• _WORK REQUIRED_: Find every line in the entries that holds the string "place" and report it.

(Stored dataset items)
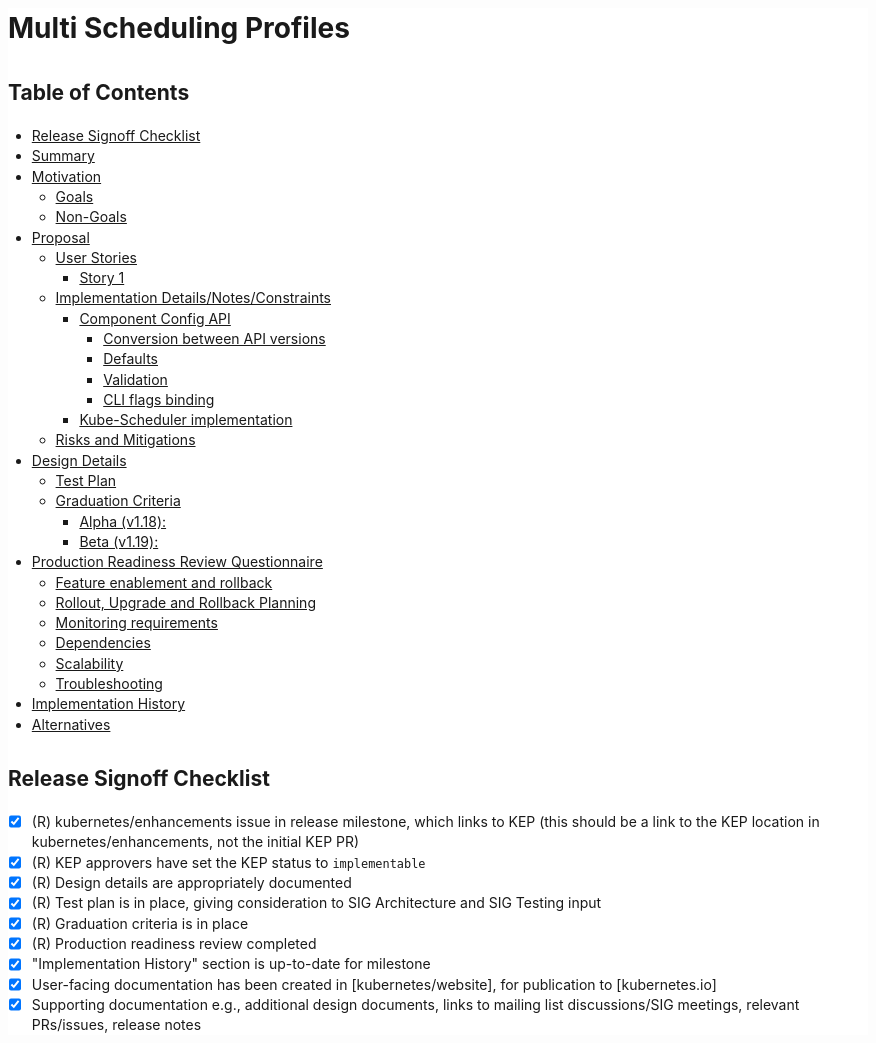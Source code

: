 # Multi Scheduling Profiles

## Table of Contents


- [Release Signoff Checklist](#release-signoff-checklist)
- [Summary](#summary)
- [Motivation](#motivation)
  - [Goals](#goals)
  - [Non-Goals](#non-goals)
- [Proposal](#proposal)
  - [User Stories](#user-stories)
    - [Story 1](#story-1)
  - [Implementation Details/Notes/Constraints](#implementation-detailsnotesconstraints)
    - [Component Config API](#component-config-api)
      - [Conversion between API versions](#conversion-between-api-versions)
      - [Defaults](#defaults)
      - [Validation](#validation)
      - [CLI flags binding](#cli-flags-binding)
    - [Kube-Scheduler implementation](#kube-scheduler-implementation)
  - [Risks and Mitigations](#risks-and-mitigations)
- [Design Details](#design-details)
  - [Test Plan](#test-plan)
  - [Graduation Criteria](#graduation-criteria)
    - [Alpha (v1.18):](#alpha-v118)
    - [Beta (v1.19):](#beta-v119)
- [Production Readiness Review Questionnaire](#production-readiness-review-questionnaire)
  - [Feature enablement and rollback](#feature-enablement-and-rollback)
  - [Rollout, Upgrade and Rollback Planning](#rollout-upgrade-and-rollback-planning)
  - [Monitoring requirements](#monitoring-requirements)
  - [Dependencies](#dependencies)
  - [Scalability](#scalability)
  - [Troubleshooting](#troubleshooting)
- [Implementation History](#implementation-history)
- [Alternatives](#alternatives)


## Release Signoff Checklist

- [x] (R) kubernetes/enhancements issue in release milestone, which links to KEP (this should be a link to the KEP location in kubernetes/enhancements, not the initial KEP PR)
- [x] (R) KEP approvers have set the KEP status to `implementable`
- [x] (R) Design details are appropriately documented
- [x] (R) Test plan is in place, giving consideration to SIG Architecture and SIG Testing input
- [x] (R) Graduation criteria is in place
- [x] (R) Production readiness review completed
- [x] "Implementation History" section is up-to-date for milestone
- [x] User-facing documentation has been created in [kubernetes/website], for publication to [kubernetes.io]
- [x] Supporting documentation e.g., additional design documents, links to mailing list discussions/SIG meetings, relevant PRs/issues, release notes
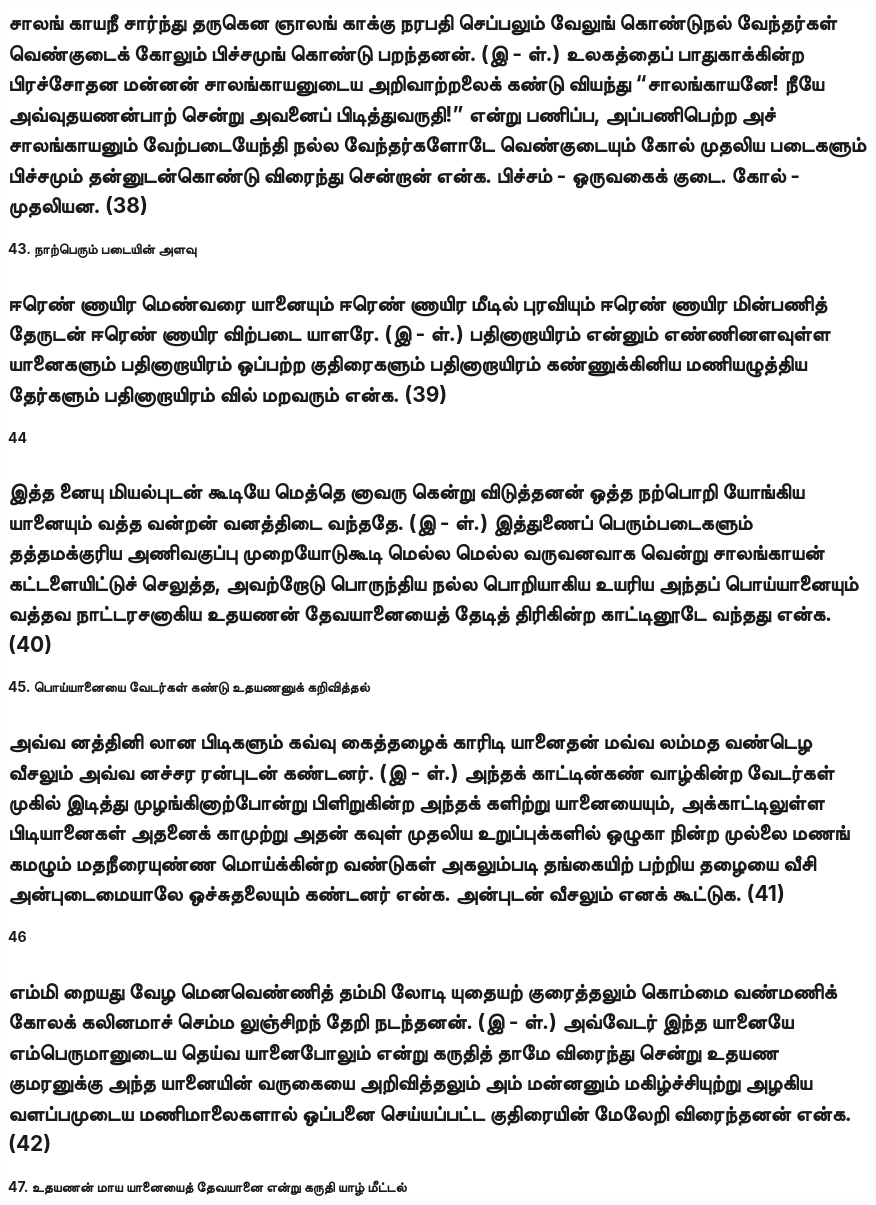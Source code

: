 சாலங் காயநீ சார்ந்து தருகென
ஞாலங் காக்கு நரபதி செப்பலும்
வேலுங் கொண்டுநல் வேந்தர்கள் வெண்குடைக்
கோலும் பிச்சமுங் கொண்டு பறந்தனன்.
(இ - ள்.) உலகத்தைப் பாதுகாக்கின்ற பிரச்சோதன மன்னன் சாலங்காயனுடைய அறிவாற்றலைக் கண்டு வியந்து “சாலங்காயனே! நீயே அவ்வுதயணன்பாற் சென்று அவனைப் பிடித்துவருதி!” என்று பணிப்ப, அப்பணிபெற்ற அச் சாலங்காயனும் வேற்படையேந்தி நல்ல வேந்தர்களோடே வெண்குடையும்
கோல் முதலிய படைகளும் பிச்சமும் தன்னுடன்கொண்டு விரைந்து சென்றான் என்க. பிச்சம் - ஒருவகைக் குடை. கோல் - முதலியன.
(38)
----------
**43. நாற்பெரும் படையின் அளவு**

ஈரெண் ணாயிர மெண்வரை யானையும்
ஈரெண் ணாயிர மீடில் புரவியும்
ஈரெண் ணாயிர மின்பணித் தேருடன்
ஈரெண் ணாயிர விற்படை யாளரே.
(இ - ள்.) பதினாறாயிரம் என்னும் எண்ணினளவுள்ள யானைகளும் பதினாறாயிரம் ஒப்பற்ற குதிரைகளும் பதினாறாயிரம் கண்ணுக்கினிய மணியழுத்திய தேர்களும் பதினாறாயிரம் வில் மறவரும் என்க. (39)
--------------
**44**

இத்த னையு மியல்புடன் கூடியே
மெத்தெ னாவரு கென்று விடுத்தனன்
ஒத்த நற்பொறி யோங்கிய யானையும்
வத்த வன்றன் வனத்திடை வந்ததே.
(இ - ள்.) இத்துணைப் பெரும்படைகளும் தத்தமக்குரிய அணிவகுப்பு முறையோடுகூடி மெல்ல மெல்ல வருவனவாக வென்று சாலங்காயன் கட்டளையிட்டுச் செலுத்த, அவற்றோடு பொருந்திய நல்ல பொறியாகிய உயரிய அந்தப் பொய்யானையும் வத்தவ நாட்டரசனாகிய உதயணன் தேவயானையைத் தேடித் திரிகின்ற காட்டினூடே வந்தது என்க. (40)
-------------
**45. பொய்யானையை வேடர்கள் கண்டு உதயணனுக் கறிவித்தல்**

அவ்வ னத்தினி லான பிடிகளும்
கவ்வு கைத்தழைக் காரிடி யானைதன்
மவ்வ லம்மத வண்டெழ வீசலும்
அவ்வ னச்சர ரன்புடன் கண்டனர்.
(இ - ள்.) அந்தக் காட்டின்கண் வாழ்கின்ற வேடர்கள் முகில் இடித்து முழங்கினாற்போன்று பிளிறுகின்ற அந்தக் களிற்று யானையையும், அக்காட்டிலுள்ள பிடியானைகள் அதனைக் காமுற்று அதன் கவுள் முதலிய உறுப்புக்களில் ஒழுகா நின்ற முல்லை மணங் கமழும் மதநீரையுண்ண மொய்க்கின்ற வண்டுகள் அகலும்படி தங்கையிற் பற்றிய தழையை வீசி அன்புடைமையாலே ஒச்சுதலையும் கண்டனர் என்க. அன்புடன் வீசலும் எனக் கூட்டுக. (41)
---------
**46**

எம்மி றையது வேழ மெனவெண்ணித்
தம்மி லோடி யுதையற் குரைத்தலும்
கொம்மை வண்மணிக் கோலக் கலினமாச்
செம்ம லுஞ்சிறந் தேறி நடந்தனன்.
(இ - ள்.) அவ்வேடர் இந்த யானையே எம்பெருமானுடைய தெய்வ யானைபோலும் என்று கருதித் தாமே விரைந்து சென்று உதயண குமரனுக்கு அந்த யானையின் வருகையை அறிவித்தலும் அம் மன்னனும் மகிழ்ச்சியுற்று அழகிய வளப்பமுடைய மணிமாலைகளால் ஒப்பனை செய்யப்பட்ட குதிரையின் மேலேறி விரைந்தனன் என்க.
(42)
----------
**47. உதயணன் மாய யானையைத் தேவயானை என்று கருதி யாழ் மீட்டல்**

• _EXERCISE RESPONSE_:
- [x] (R) Test plan is in place, giving consideration to SIG Architecture and SIG Testing input
- [x] (R) Graduation criteria is in place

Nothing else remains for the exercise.